## [What needs to be done]
All records need to be reproduced exactly. Keep every word as it is.

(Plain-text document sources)

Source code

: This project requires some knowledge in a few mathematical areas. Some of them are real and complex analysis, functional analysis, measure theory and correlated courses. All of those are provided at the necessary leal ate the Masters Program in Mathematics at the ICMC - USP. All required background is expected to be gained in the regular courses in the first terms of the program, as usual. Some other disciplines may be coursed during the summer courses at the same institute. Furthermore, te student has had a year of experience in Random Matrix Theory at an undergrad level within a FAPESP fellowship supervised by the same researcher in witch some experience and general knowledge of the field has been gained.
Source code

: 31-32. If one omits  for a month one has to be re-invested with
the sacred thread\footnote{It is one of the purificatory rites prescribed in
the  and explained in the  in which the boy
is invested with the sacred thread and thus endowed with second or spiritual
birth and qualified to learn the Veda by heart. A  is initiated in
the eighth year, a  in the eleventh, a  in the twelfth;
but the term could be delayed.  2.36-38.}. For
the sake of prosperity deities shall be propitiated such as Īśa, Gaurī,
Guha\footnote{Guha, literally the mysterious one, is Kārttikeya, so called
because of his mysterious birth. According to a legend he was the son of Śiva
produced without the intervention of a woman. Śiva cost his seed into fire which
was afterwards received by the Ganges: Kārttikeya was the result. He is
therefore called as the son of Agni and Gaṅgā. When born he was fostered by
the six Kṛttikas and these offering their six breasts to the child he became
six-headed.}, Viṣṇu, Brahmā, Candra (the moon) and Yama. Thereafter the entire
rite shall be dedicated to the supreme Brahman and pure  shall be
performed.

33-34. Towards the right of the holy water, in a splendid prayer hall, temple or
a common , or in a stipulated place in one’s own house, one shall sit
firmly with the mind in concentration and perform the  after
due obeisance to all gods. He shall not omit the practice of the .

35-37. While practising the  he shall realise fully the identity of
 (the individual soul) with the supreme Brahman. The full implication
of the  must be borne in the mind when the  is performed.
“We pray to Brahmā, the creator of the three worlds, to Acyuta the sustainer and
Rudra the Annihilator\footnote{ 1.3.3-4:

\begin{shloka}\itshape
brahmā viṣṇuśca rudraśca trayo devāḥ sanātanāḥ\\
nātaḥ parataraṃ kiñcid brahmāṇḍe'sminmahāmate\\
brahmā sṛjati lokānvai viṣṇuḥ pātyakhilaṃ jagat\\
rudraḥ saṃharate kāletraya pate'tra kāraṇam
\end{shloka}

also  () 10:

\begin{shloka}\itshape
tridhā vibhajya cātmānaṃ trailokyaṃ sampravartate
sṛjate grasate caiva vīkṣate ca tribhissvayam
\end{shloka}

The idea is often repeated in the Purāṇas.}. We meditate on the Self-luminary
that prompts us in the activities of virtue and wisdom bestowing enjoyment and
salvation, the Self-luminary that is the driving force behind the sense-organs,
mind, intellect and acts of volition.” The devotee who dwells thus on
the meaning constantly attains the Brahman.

## [Output for this exercise]
Source code

: This project requires some knowledge in a few mathematical areas. Some of them are real and complex analysis, functional analysis, measure theory and correlated courses. All of those are provided at the necessary leal ate the Masters Program in Mathematics at the ICMC - USP. All required background is expected to be gained in the regular courses in the first terms of the program, as usual. Some other disciplines may be coursed during the summer courses at the same institute. Furthermore, te student has had a year of experience in Random Matrix Theory at an undergrad level within a FAPESP fellowship supervised by the same researcher in witch some experience and general knowledge of the field has been gained.
Source code

: 31-32. If one omits  for a month one has to be re-invested with
the sacred thread\footnote{It is one of the purificatory rites prescribed in
the  and explained in the  in which the boy
is invested with the sacred thread and thus endowed with second or spiritual
birth and qualified to learn the Veda by heart. A  is initiated in
the eighth year, a  in the eleventh, a  in the twelfth;
but the term could be delayed.  2.36-38.}. For
the sake of prosperity deities shall be propitiated such as Īśa, Gaurī,
Guha\footnote{Guha, literally the mysterious one, is Kārttikeya, so called
because of his mysterious birth. According to a legend he was the son of Śiva
produced without the intervention of a woman. Śiva cost his seed into fire which
was afterwards received by the Ganges: Kārttikeya was the result. He is
therefore called as the son of Agni and Gaṅgā. When born he was fostered by
the six Kṛttikas and these offering their six breasts to the child he became
six-headed.}, Viṣṇu, Brahmā, Candra (the moon) and Yama. Thereafter the entire
rite shall be dedicated to the supreme Brahman and pure  shall be
performed.

33-34. Towards the right of the holy water, in a splendid prayer hall, temple or
a common , or in a stipulated place in one’s own house, one shall sit
firmly with the mind in concentration and perform the  after
due obeisance to all gods. He shall not omit the practice of the .

35-37. While practising the  he shall realise fully the identity of
 (the individual soul) with the supreme Brahman. The full implication
of the  must be borne in the mind when the  is performed.
“We pray to Brahmā, the creator of the three worlds, to Acyuta the sustainer and
Rudra the Annihilator\footnote{ 1.3.3-4:

\begin{shloka}\itshape
brahmā viṣṇuśca rudraśca trayo devāḥ sanātanāḥ\\
nātaḥ parataraṃ kiñcid brahmāṇḍe'sminmahāmate\\
brahmā sṛjati lokānvai viṣṇuḥ pātyakhilaṃ jagat\\
rudraḥ saṃharate kāletraya pate'tra kāraṇam
\end{shloka}

also  () 10:

\begin{shloka}\itshape
tridhā vibhajya cātmānaṃ trailokyaṃ sampravartate
sṛjate grasate caiva vīkṣate ca tribhissvayam
\end{shloka}

The idea is often repeated in the Purāṇas.}. We meditate on the Self-luminary
that prompts us in the activities of virtue and wisdom bestowing enjoyment and
salvation, the Self-luminary that is the driving force behind the sense-organs,
mind, intellect and acts of volition.” The devotee who dwells thus on
the meaning constantly attains the Brahman.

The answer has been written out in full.